Os resultados indicam que os cérebros dos animais que receberam cafeína sofreram alterações na atividade genética em vários tipos diferentes de células cerebrais o que teve repercussões no modo de aprendizagem e memória dos ratos. Algumas das mudanças verificadas persistiram, inclusive, depois de o grupo que começou por consumir café ter ficado duas semanas a ingerir apenas água.
Durante as atividades realizadas, nomeadamente a que envolveu o labirinto, os grupos que consumiram cafeína exibiram um aumento mais significativo na atividade dos genes, o que se assume como um indicativo positivo no que toca à memória e capacidade de aprendizagem. De acordo com os autores, essas descobertas indicam que a cafeína poderá ser a causadora de alterações a longo-prazo no cérebro, algumas das quais capazes de explicar a capacidade da substância de melhorar a função cognitiva.
O cérebro é dotado de neuroplasticidade, ou seja, a capacidade de se reestruturar ou reconectar quando reconhece a necessidade de adaptação, o que lhe permite continuar a desenvolver-se e a mudar ao longo da vida. O estudo provou-se pioneiro por ser o primeiro a associar o café a alterações diretas nessa capacidade de reorganização das células celulares. A associação entre o café e, por exemplo, melhorias na memória não são uma novidade. Vários estudos anteriores já estabeleceram, inclusive, ligações entre o consumo regular de café e a diminuição do risco de Alzheimer ou o consumo de café e o declínio cognitivo associado à idade.

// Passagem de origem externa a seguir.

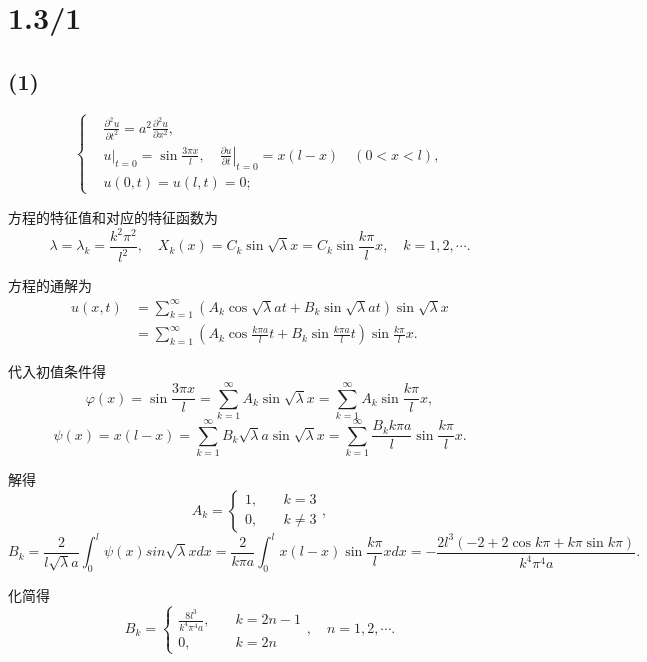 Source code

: \documentclass[11pt,a4paper]{article}
\author{刘逸灏 (515370910207)}
\begin{document}
\maketitle

\section{1.3/1}

\subsection*{(1)}

$$
  \left\{\begin{aligned}
     & \frac{\partial^2u}{\partial t^2}=a^2\frac{\partial^2u}{\partial x^2},                                      \\
     & u|_{t=0}=\sin\frac{3\pi x}{l},\quad \left.\frac{\partial u}{\partial t}\right|_{t=0}=x(l-x) \quad (0<x<l), \\
     & u(0,t)=u(l,t)=0;
  \end{aligned}\right.
$$

方程的特征值和对应的特征函数为
$$\lambda=\lambda_k=\frac{k^2\pi^2}{l^2},\quad X_k(x)=C_k\sin\sqrt{\lambda}x=C_k\sin\frac{k\pi}{l}x,\quad k=1,2,\cdots.$$

方程的通解为
\begin{align*}
  u(x,t)
   & =\sum_{k=1}^\infty\left(A_k\cos\sqrt{\lambda}at+
  B_k\sin\sqrt{\lambda}at\right)\sin\sqrt{\lambda}x    \\
   & =\sum_{k=1}^\infty\left(A_k\cos\frac{k\pi a}{l}t+
  B_k\sin\frac{k\pi a}{l}t\right)\sin\frac{k\pi}{l}x.
\end{align*}

代入初值条件得
$$\varphi(x)=\sin\frac{3\pi x}{l}=\sum_{k=1}^\infty A_k\sin\sqrt{\lambda}x=\sum_{k=1}^\infty A_k\sin\frac{k\pi }{l}x,$$
$$\psi(x)=x(l-x)=\sum_{k=1}^\infty B_k\sqrt{\lambda}a\sin\sqrt{\lambda}x=\sum_{k=1}^\infty \frac{B_kk\pi a}{l}\sin\frac{k\pi}{l}x.$$

解得
$$A_k=\left\{\begin{aligned}1, &\quad k = 3 \\ 0, &\quad k\neq 3 \end{aligned}\right.,$$
$$B_k=\frac{2}{l\sqrt{\lambda}a}\int_0^l\psi(x)sin\sqrt{\lambda}xdx=
  \frac{2}{k\pi a}\int_0^l x(l-x)\sin\frac{k\pi}{l}xdx=-\frac{2l^3(-2+2\cos k\pi+k\pi\sin k\pi)}{k^4\pi^4a}.$$

化简得
$$B_k=\left\{\begin{aligned}\frac{8l^3}{k^4\pi^4a}, &\quad k = 2n-1 \\ 0, &\quad k=2n \end{aligned}\right.,\quad n=1,2,\cdots.$$
\end{document}
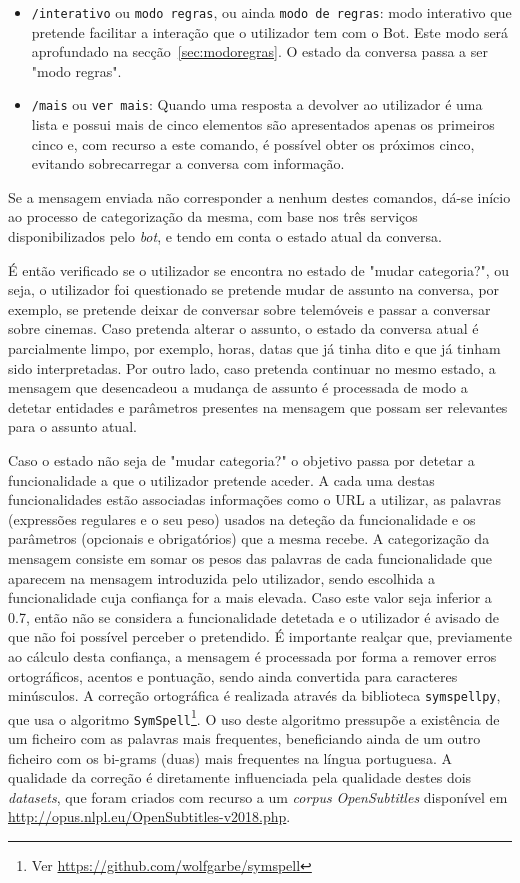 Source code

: \documentclass[11pt,a4paper]{article}
\begin{document}
\begin{itemize}
    \item \texttt{/interativo} ou \texttt{modo regras}, ou ainda \texttt{modo de regras}: modo interativo
      que pretende facilitar a interação que o utilizador tem com o Bot. Este modo será aprofundado na
      secção~\ref{sec:modoregras}. O estado da conversa passa a ser "modo regras".
    \item \texttt{/mais} ou \texttt{ver mais}: Quando uma resposta a devolver ao utilizador é uma lista e
      possui mais de cinco elementos são apresentados apenas os primeiros cinco e, com recurso a este comando, é
      possível obter os próximos cinco, evitando sobrecarregar a conversa com informação.
\end{itemize}

Se a mensagem enviada não corresponder a nenhum destes comandos, dá-se início ao processo de categorização
da mesma, com base nos três serviços disponibilizados pelo \textit{bot}, e tendo em conta o estado atual da
conversa.

É então verificado se o utilizador se encontra no estado de "mudar categoria?", ou seja, o utilizador foi
questionado se pretende mudar de assunto na conversa, por exemplo, se pretende deixar de conversar sobre
telemóveis e passar a conversar sobre cinemas. Caso pretenda alterar o assunto, o estado da conversa atual
é parcialmente limpo, por exemplo, horas, datas que já tinha dito e que já tinham sido interpretadas. Por
outro lado, caso pretenda continuar no mesmo estado, a mensagem que desencadeou a mudança de assunto é
processada de modo a detetar entidades e parâmetros presentes na mensagem que possam ser relevantes para
o assunto atual.

Caso o estado não seja de "mudar categoria?" o objetivo passa por detetar a funcionalidade a que o
utilizador pretende aceder. A cada uma destas funcionalidades estão associadas informações como o URL a
utilizar, as palavras (expressões regulares e o seu peso) usados na deteção da funcionalidade e os parâmetros
(opcionais e obrigatórios) que a mesma recebe. A categorização da mensagem consiste em somar os pesos das
palavras de cada funcionalidade que aparecem na mensagem introduzida pelo utilizador, sendo escolhida a
funcionalidade cuja confiança for a mais elevada. Caso este valor seja inferior a 0.7, então não se
considera a funcionalidade detetada e o utilizador é avisado de que não foi possível perceber o pretendido. É
importante realçar que, previamente ao cálculo desta confiança, a mensagem é processada por forma a remover
erros ortográficos, acentos e pontuação, sendo ainda convertida para caracteres minúsculos. A correção
ortográfica é realizada através da biblioteca \texttt{symspellpy}, que usa o algoritmo \texttt{SymSpell}\footnote{Ver \url{https://github.com/wolfgarbe/symspell}}. O uso deste algoritmo pressupõe a existência de
um ficheiro com as palavras mais frequentes, beneficiando ainda de um outro ficheiro com os bi-grams (duas)
mais frequentes na língua portuguesa. A qualidade da correção é diretamente influenciada pela qualidade
destes dois \textit{datasets}, que foram criados com recurso a um \textit{corpus} \textit{OpenSubtitles}
disponível em \url{http://opus.nlpl.eu/OpenSubtitles-v2018.php}.
\end{document}

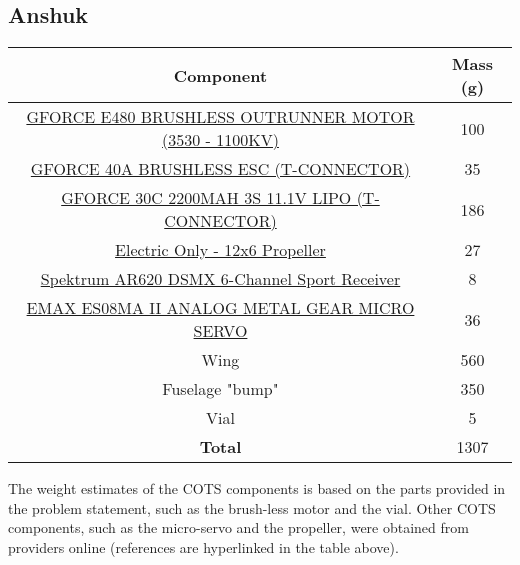     \subsection{Anshuk}
    \begin{table}[H]
        \begin{tabular}{|c|c| } %
            \hline \textbf{Component} & \textbf{Mass (g)} \\ \hline %
            \href{https://www.amazon.com/Brushless-Outrunner-Multicopters-Helicopter-Control/dp/B08MKQFSVF/ref=asc_df_B08MKQFSVF/?tag=hyprod-20&linkCode=df0&hvadid=475795164185&hvpos=&hvnetw=g&hvrand=9902342740412303481&hvpone=&hvptwo=&hvqmt=&hvdev=c&hvdvcmdl=&hvlocint=&hvlocphy=2840&hvtargid=pla-1195392311214&th=1}{GFORCE E480 BRUSHLESS OUTRUNNER MOTOR (3530 - 1100KV)} & 100 \\ \hline
            \href{http://www.valuehobby.com/gforce-40a-esc.html}{GFORCE 40A BRUSHLESS ESC (T-CONNECTOR)} & 35 \\ \hline
            \href{http://www.valuehobby.com/30c-2200mah-3s-t.html}{GFORCE 30C 2200MAH 3S 11.1V LIPO (T-CONNECTOR)} & 186 \\ \hline
            \href{https://www.masterairscrew.com/products/electric-only-12x6-propeller?currency=USD&utm_medium=cpc&utm_source=google&utm_campaign=Google\%20Shopping&gclid=CjwKCAiA9aKQBhBREiwAyGP5laqPgb8z2BGon5sD8qHYRZQVab7IcA0DZg8DOcFMsDTccBgRqirzgBoC1wkQAvD_BwE}{Electric Only - 12x6 Propeller} & 27 \\ \hline
            \href{https://www.hogrizonhobby.com/product/ar620-dsmx-6-channel-sport-receiver/SPMAR620.html?gclid=CjwKCAiA9aKQBhBREiwAyGP5lX6-hyQKl87DI0WH0pgWG2HS0woZKcd-L2bMRS_qWmVI1fLqpeCX0BoCrRAQAvD_BwE}{Spektrum AR620 DSMX 6-Channel Sport Receiver} & 8 \\ \hline
            \href{https://arrishobby.com/emax-es08ma-ii-12g-mini-metal-gear-analog-servo-p0842.html?VariantsId=12700}{EMAX ES08MA II ANALOG METAL GEAR MICRO SERVO} & 36 \\ \hline
            Wing & 560 \\ \hline
            Fuselage "bump" & 350 \\ \hline
            Vial & 5 \\ \hline
            \textbf{Total} & 1307 \\ \hline
        \end{tabular}
        \end{table}
        The weight estimates of the COTS components is based on the parts provided in the problem statement, such as the brush-less motor and the vial. Other COTS components, such as the micro-servo and the propeller, were obtained from providers online (references are hyperlinked in the table above).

A novidade conhecida neste estudo está, não na associação do café a este tipo de benefícios, mas antes na confirmação de que o café pode de facto alterar a organização cerebral permitindo que este órgão consiga mais facilmente responder aos estímulos do exterior.
Rodrigo Cunha, professor catedrático na Universidade de Medicina de Coimbra e um dos autores do estudo, contou à VISÃO que, apesar dos seus quase 200 trabalhos sobre o tema, este não deixa de ser “sem dúvida o mais relevante” até porque pode ter um impacto real na farmacologia e no desenvolvimento de medicamentos que procurem explorar estas vantagens porque permite perceber as mudanças concretas que ocorrem no hipocampo após o consumo de cafeína.
Ainda assim, é importante salientar que as doses administradas aos animais durante o estudo eram controladas e mantinham-se próximas do valor de 03 g/L o que corresponde, em doses humanas, a valores entre os 200 e 400 mg diários, ou “duas a três chávenas de café”, como explica o professor, “a média de consumo”. Doses superiores podem apresentar resultados diferentes e, inclusive, negativos para o organismo até porque vários estudos anteriores já provaram que doses elevadas de café podem trazer vários malefícios para o organismo.
Rodrigo Cunha relembra ainda que o estudo não quer dizer que “se beber café vou ficar mais inteligente”, nem “se beber vou ter mais memória”. O café, ou concretamente, a cafeína, têm impacto na reorganização do cérebro e na rapidez com que este pode responder a dada situação, retardando, eventualmente, a perda natural dessas capacidades.